§ Task directions:
If the records below hold pictures, omit them, and print exactly the lines from the first line through the line containing "This is a useful", inclusive.

§ Task inputs:
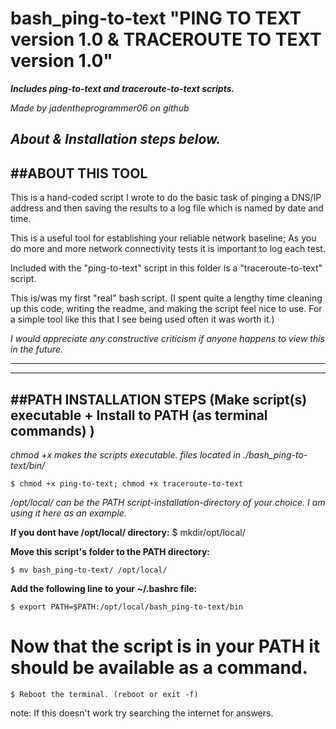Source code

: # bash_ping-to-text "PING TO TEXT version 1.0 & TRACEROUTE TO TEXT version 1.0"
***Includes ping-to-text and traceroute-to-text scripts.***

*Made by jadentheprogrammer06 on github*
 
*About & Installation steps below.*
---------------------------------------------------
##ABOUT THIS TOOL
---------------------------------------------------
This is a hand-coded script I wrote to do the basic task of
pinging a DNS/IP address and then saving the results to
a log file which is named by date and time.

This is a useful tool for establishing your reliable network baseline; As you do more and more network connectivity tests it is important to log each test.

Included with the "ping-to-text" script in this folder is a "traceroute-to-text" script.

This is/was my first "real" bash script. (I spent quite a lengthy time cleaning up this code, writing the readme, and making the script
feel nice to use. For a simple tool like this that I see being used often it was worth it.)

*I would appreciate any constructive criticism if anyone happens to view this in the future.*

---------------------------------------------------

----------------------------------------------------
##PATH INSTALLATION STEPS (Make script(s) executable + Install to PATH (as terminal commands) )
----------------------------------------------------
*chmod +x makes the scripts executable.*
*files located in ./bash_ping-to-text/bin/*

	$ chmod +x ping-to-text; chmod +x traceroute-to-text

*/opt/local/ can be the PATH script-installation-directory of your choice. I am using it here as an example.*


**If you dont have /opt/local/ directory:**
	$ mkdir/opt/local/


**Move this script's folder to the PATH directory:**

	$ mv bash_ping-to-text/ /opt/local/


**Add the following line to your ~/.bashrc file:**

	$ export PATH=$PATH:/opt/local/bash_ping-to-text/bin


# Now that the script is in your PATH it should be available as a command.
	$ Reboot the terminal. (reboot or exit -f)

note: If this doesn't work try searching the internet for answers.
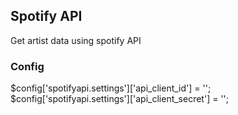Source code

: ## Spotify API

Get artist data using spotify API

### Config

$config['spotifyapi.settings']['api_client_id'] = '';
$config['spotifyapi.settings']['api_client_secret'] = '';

§ Response box:
Source code

: # bash_ping-to-text "PING TO TEXT version 1.0 & TRACEROUTE TO TEXT version 1.0"
***Includes ping-to-text and traceroute-to-text scripts.***

*Made by jadentheprogrammer06 on github*
 
*About & Installation steps below.*
---------------------------------------------------
##ABOUT THIS TOOL
---------------------------------------------------
This is a hand-coded script I wrote to do the basic task of
pinging a DNS/IP address and then saving the results to
a log file which is named by date and time.

This is a useful tool for establishing your reliable network baseline; As you do more and more network connectivity tests it is important to log each test.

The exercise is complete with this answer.